Evaluation of syllable-type recombination

Our measure of syllable-type diversity is based on classifying syllable types within each bird; it does not evaluate or compare syllable types across birds. For evaluating syllable-type recombination, however, we need to determine which syllables were copied, either as a unit or in parts. Using similarity measurement with Sound Analysis Pro, for each syllable in tutor song we automatically detected sections of similarity in pupil’s song. Evaluating these sections allowed us to determine if the boundaries are consistent across tutor’s and pupil’s songs. In particular, we could detect splitting (a similarity section with one interval in tutor song and two disjoint intervals in pupil’s song) or merging (a similarity section with one interval in pupil song and two disjoint intervals in tutor’s song). Note, however, that we only included cases where imitation was subjectively apparent, which is easier to determine in cases of merging compared to splitting. Therefore, our lower bound estimates could be biased toward the detection of merging.

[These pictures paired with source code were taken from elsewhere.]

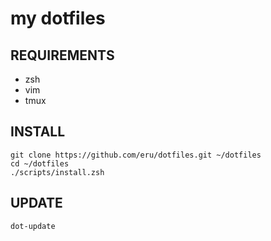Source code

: # my dotfiles

## REQUIREMENTS

- zsh
- vim
- tmux

## INSTALL

   ```
   git clone https://github.com/eru/dotfiles.git ~/dotfiles
   cd ~/dotfiles
   ./scripts/install.zsh
   ```

## UPDATE

   ```
   dot-update
   ```
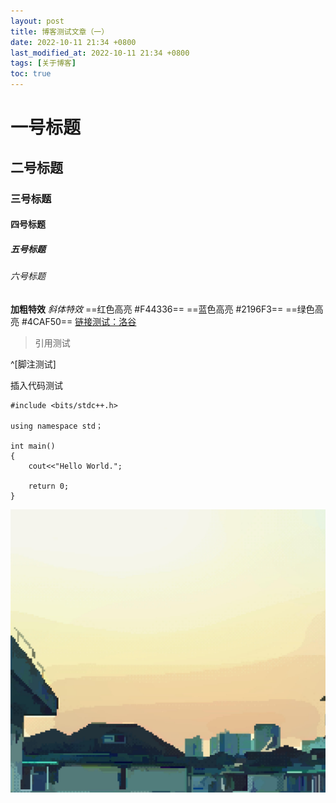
 ```yaml
---
layout: post
title: 博客测试文章（一）
date: 2022-10-11 21:34 +0800
last_modified_at: 2022-10-11 21:34 +0800
tags: [关于博客]
toc: true
---
```


# 一号标题
## 二号标题
### 三号标题
#### 四号标题
##### 五号标题
###### 六号标题
**加粗特效**
*斜体特效*
==红色高亮 #F44336==
==蓝色高亮 #2196F3==
==绿色高亮 #4CAF50==
[链接测试：洛谷](www.luogu.com.cn)

> 引用测试

^[脚注测试]

插入代码测试
``` 
#include <bits/stdc++.h>

using namespace std；

int main()
{
	cout<<"Hello World.";
	
	return 0;
}
```

![插入图片测试](./images/bg.jpeg)

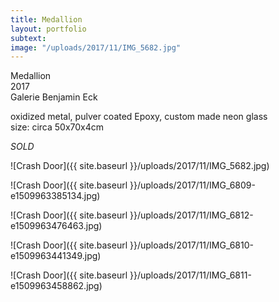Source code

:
 ```yaml
---
title: Medallion
layout: portfolio
subtext: 
image: "/uploads/2017/11/IMG_5682.jpg"
---
```

Medallion  
2017  
Galerie Benjamin Eck

oxidized metal, pulver coated Epoxy, custom made neon glass  
size: circa 50x70x4cm

_SOLD_

![Crash Door]({{ site.baseurl }}/uploads/2017/11/IMG_5682.jpg)

![Crash Door]({{ site.baseurl }}/uploads/2017/11/IMG_6809-e1509963385134.jpg)

![Crash Door]({{ site.baseurl }}/uploads/2017/11/IMG_6812-e1509963476463.jpg)

![Crash Door]({{ site.baseurl }}/uploads/2017/11/IMG_6810-e1509963441349.jpg)

![Crash Door]({{ site.baseurl }}/uploads/2017/11/IMG_6811-e1509963458862.jpg)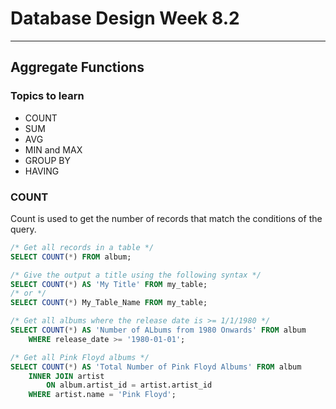 # Database Design Week 8.2

***

## Aggregate Functions

### Topics to learn

- COUNT
- SUM
- AVG
- MIN and MAX
- GROUP BY
- HAVING


### COUNT

Count is used to get the number of records that match the conditions of the query.

```sql
/* Get all records in a table */
SELECT COUNT(*) FROM album;
```

```sql
/* Give the output a title using the following syntax */
SELECT COUNT(*) AS 'My Title' FROM my_table;
/* or */
SELECT COUNT(*) My_Table_Name FROM my_table;
```

```sql
/* Get all albums where the release date is >= 1/1/1980 */
SELECT COUNT(*) AS 'Number of ALbums from 1980 Onwards' FROM album
    WHERE release_date >= '1980-01-01';
```

```sql
/* Get all Pink Floyd albums */
SELECT COUNT(*) AS 'Total Number of Pink Floyd Albums' FROM album
    INNER JOIN artist
        ON album.artist_id = artist.artist_id
    WHERE artist.name = 'Pink Floyd';
```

Classification of vocal states

For each bird, we analyzed singing bouts of 6–8 s each. We used the Sound Analysis for Matlab tool box (http://soundanalysispro.com/matlab-sat) to calculate song features using the default settings of FFT window size = 10 ms in steps of 1 ms. We set a 50 dB threshold (uncalibrated, baseline = 70 dB), below which data were regarded as silences and excluded from further analysis. For each 1 ms window, we calculated vocal states as follows: We first detected the pitch category (see boundaries in Fig. 4a). We then identified clusters in each slice according to the boundaries of the heatmaps outlined in Fig. 4b. We chose to use this simple method in order to cover the entire vocal space of the bird. That is, we classified each FFT window as belonging to one of the ten states, without residuals.

Calculation of song diversity

For each bird’s song (including bouts of 6–8 s), we calculated vocal states as shown above. We then calculated the proportion of vocal sounds within each vocal state and calculated information entropy27 over the 10 clusters, \(-\sum {p}_{i}({{{\log}}}_{2}({p}_{i}))\), where p = the proportion of sounds within each vocal state i.

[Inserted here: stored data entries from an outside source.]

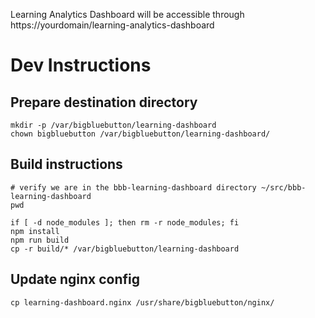 Learning Analytics Dashboard will be accessible through https://yourdomain/learning-analytics-dashboard

# Dev Instructions

## Prepare destination directory

```
mkdir -p /var/bigbluebutton/learning-dashboard
chown bigbluebutton /var/bigbluebutton/learning-dashboard/
```

## Build instructions

```
# verify we are in the bbb-learning-dashboard directory ~/src/bbb-learning-dashboard
pwd

if [ -d node_modules ]; then rm -r node_modules; fi
npm install
npm run build
cp -r build/* /var/bigbluebutton/learning-dashboard
```

## Update nginx config

```
cp learning-dashboard.nginx /usr/share/bigbluebutton/nginx/
```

Fixed effects statistical models

For statistically independent measures such as syllable diversity, vocal state (song diversity), similarity and influence, we used the Matlab fixedEffects(lme) function. Where lme is a statistical model such as “PupilSongDiversity ~ TutorSongDiversity”.

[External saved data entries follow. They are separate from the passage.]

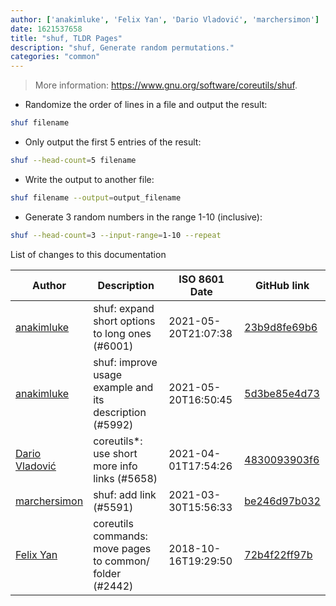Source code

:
 ```yaml
---
author: ['anakimluke', 'Felix Yan', 'Dario Vladović', 'marchersimon']
date: 1621537658
title: "shuf, TLDR Pages"
description: "shuf, Generate random permutations."
categories: "common"
---
```

> More information: <https://www.gnu.org/software/coreutils/shuf>.

- Randomize the order of lines in a file and output the result:

```bash
shuf filename
```

- Only output the first 5 entries of the result:

```bash
shuf --head-count=5 filename
```

- Write the output to another file:

```bash
shuf filename --output=output_filename
```

- Generate 3 random numbers in the range 1-10 (inclusive):

```bash
shuf --head-count=3 --input-range=1-10 --repeat
```
List of changes to this documentation


Author | Description | ISO 8601 Date | GitHub link
------|-----|-----|-----
[anakimluke](mailto:anakimluke@users.noreply.github.com) | shuf: expand short options to long ones (#6001) | 2021-05-20T21:07:38 | [23b9d8fe69b6](https://github.com/tldr-pages/tldr/commit/23b9d8fe69b66becb6cfc604e8584eac10da1c0f)
[anakimluke](mailto:anakimluke@users.noreply.github.com) | shuf: improve usage example and its description (#5992) | 2021-05-20T16:50:45 | [5d3be85e4d73](https://github.com/tldr-pages/tldr/commit/5d3be85e4d73cc207d543215f1f00c9ae1d817b0)
[Dario Vladović](mailto:d.vladimyr@gmail.com) | coreutils*: use short more info links (#5658) | 2021-04-01T17:54:26 | [4830093903f6](https://github.com/tldr-pages/tldr/commit/4830093903f66ccf3ebbc2ecf477286e45edac59)
[marchersimon](mailto:50295997+marchersimon@users.noreply.github.com) | shuf: add link (#5591) | 2021-03-30T15:56:33 | [be246d97b032](https://github.com/tldr-pages/tldr/commit/be246d97b032eafe6562241ce6bac122b3ae6f56)
[Felix Yan](mailto:felixonmars@archlinux.org) | coreutils commands: move pages to common/ folder (#2442) | 2018-10-16T19:29:50 | [72b4f22ff97b](https://github.com/tldr-pages/tldr/commit/72b4f22ff97b1890344f2af870ad3d1c89a3f0b5)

Linear mixed-effect statistical models for vocal state abundance

We used the Matlab linear mixed-effects model fitlme function for all statistical analysis unless stated otherwise. All statistical models and results are presented in the supplementary information. For statistically independent measures (one measure per bird) such as syllable diversity, vocal state (song diversity), similarity and influence, we still have dependency due to tutors raising several pupils and we, therefore, consider tutor and pupil identities as random effects. Because abundances of vocal states are not independent even at the bird level, with some vocal states being more frequent than others in the population, we first need to account for this global trend. We refer to R2s as “residual” to indicate the removal of this global trend. Prior to statistical analysis, we removed the overall trends in vocal state abundances, so as to make each vocal state equally abundant in the population, which guarantees a zero correlation when tutor and pupil identities are shuffled (which we confirmed by shuffling). Because of repeated observations (10 states per tutor–pupil pair), we accounted for random effects of both tutor and pupil identities using mixed-effect models. See Supplementary Note 2 for a complete description of the models.

Statistical treatment of multiple tests

p-values that we call “statistically significant” are all < 0.01 after Bonferroni adjustment.

Reporting summary

Further information on research design is available in the Nature Research Reporting Summary linked to this article.